CUDA still hangs!

Questions and Answers : GPU applications : CUDA still hangs!
Message board moderation

To post messages, you must log in.

AuthorMessage
Profile Alex

Send message
Joined: 9 Oct 00
Posts: 13
Credit: 3,766,221
RAC: 0
United States
Message 892269 - Posted: 7 May 2009, 12:20:13 UTC

Hey all. I've been getting CUDA tasks that hang randomly until I either suspend and restart them (and BOINC) or abort them completely. I've gone through the forums and I thought I had the problem fixed, but it seems to be doing it again. I was hoping someone could look at my app_info file and let me know if I'm using the wrong apps, and what I'm doing wrong. Thanks, I really appreciate any help you can give!

Machine specs:
Phenom 8450 - Triple-core
2GB RAM
9600 GT 512MB
Windows XP SP2 32bit

<app_info>
<app>
<name>astropulse</name>
</app>
<file_info>
<name>ap_5.00r103_SSE3.exe</name>
<executable/>
</file_info>
<app_version>
<app_name>astropulse</app_name>
<version_num>500</version_num>
<flops>5633505003</flops>
<file_ref>
<file_name>ap_5.00r103_SSE3.exe</file_name>
<main_program/>
</file_ref>
</app_version>

<app>
<name>astropulse_v5</name>
</app>
<file_info>
<name>ap_5.03r112_SSE3.exe</name>
<executable/>
</file_info>
<app_version>
<app_name>astropulse_v5</app_name>
<version_num>503</version_num>
<flops>6509828003</flops>
<file_ref>
<file_name>ap_5.03r112_SSE3.exe</file_name>
<main_program/>
</file_ref>
</app_version>

<app>
<name>setiathome_enhanced</name>
</app>
<file_info>
<name>AK_v8_win_SSE3.exe</name>
<executable/>
</file_info>
<file_info>
<name>MB_6.08_mod_CUDA_V11_NoPerfLog.exe</name>
<executable/>
</file_info>
<file_info>
<name>cudart.dll</name>
<executable/>
</file_info>
<file_info>
<name>cufft.dll</name>
<executable/>
</file_info>
<file_info>
<name>libfftw3f-3-1-1a_upx.dll</name>
<executable/>
</file_info>
<app_version>
<app_name>setiathome_enhanced</app_name>
<version_num>603</version_num>
<platform>windows_intelx86</platform>
<flops>4381615002</flops>
<file_ref>
<file_name>AK_v8_win_SSE3.exe</file_name>
<main_program/>
</file_ref>
</app_version>

<app_version>
<app_name>setiathome_enhanced</app_name>
<version_num>608</version_num>
<platform>windows_intelx86</platform>
<avg_ncpus>0.127970</avg_ncpus>
<max_ncpus>0.127970</max_ncpus>
<flops>7400000000</flops>
<plan_class>cuda</plan_class>
<file_ref>
<file_name>MB_6.08_mod_CUDA_V11_NoPerfLog.exe</file_name>
<main_program/>
</file_ref>
<file_ref>
<file_name>cudart.dll</file_name>
</file_ref>
<file_ref>
<file_name>cufft.dll</file_name>
</file_ref>
<file_ref>
<file_name>libfftw3f-3-1-1a_upx.dll</file_name>
</file_ref>
<coproc>
<type>CUDA</type>
<count>1</count>
</coproc>
</app_version>
</app_info>
ID: 892269 · Report as offensive
Default
Avatar

Send message
Joined: 23 Aug 08
Posts: 50
Credit: 2,222,384
RAC: 0
United States
Message 892479 - Posted: 7 May 2009, 22:58:16 UTC - in response to Message 892269.  

Alex,
Have you looked at the hardware side of things yet?
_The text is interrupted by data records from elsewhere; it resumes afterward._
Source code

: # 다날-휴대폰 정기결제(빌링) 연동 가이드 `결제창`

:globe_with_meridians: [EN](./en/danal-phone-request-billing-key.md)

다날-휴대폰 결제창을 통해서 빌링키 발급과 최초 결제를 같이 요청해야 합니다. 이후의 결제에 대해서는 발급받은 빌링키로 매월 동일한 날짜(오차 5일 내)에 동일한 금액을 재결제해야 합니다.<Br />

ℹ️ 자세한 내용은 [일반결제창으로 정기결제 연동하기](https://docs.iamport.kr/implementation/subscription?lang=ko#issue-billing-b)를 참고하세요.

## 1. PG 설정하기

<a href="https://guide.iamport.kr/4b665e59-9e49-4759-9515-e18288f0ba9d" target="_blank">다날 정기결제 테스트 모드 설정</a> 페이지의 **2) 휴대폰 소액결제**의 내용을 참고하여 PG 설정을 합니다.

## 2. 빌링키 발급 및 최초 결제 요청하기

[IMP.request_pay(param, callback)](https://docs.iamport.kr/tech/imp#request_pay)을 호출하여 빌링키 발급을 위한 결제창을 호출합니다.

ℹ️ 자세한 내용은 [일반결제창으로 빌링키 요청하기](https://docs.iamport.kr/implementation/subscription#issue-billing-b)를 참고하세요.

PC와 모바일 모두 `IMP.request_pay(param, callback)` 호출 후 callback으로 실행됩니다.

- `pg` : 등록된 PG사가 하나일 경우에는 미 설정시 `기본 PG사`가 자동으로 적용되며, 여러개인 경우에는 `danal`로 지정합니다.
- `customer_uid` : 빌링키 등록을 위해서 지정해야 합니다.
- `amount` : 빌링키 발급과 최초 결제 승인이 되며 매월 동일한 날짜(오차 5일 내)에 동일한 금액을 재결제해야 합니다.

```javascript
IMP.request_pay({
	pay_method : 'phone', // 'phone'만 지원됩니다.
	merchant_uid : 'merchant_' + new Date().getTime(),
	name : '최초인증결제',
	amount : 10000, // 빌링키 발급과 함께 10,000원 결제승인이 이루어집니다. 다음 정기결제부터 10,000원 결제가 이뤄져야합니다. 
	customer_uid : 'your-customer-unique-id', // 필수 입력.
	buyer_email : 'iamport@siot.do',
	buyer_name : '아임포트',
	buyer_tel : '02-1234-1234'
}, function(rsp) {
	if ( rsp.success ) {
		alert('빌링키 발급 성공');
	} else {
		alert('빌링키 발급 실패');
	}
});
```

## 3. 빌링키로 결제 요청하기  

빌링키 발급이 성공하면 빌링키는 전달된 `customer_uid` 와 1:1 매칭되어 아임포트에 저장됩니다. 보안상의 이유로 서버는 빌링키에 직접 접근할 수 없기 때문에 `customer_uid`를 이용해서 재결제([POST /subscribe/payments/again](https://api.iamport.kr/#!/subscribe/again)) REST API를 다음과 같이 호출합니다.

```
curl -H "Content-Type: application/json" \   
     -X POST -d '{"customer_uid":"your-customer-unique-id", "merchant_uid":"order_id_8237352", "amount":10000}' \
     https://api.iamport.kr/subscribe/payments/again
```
Open your taskmanager with BOINC running and see what percentage your CPU cores are running at and also how much available memory you have. This can be changed in "Preferences". 2 Gb's of RAM may not be adequate for a three or four core CPU with a lot of other processes running, especially under Vista. Also, check you fan speed and temperature of your GPU using Nvidia Ntune or Rivatuner. I run my GPU fans at 100 percent all the time. You might also try unchecking the box in preferences that allows GPU work while the computer is in use.
ID: 892479 · Report as offensive
Profile Alex

Send message
Joined: 9 Oct 00
Posts: 13
Credit: 3,766,221
RAC: 0
United States
Message 892608 - Posted: 8 May 2009, 5:25:11 UTC - in response to Message 892479.  

Right now my CPU cores are all at 100% according to SpeedFan, and the GPU is maxing out at about 57 degrees C. Task Manager says I'm using 516MB of the RAM I have right now, and BOINC is set to use 90% while in use. Vista's a bit of a memory-hog, so I'm still running XP right now.

I usually seem to have to abort the hanging tasks, and afterwards it works fine for another dozen CUDA tasks until it finds one it hangs on again. I'm not sure it's hardware related - I know there are some issues with BOINC and CUDA still. Are there any optimized apps out there that have gotten around these issues?
ID: 892608 · Report as offensive
Default
Avatar

Send message
Joined: 23 Aug 08
Posts: 50
Credit: 2,222,384
RAC: 0
United States
Message 892635 - Posted: 8 May 2009, 10:05:33 UTC - in response to Message 892608.  

Your hardware seems OK. Have you tried this opp app yet, MB_6.08_mod_CUDA_V11_VLARKill_refined.exe? I had a problem with the diplay freezing on my 9600GT rig until I tried this one. Also, I might close any unnecessary background processes.
ID: 892635 · Report as offensive
Default
Avatar

Send message
Joined: 23 Aug 08
Posts: 50
Credit: 2,222,384
RAC: 0
United States
Message 892637 - Posted: 8 May 2009, 10:09:32 UTC - in response to Message 892635.  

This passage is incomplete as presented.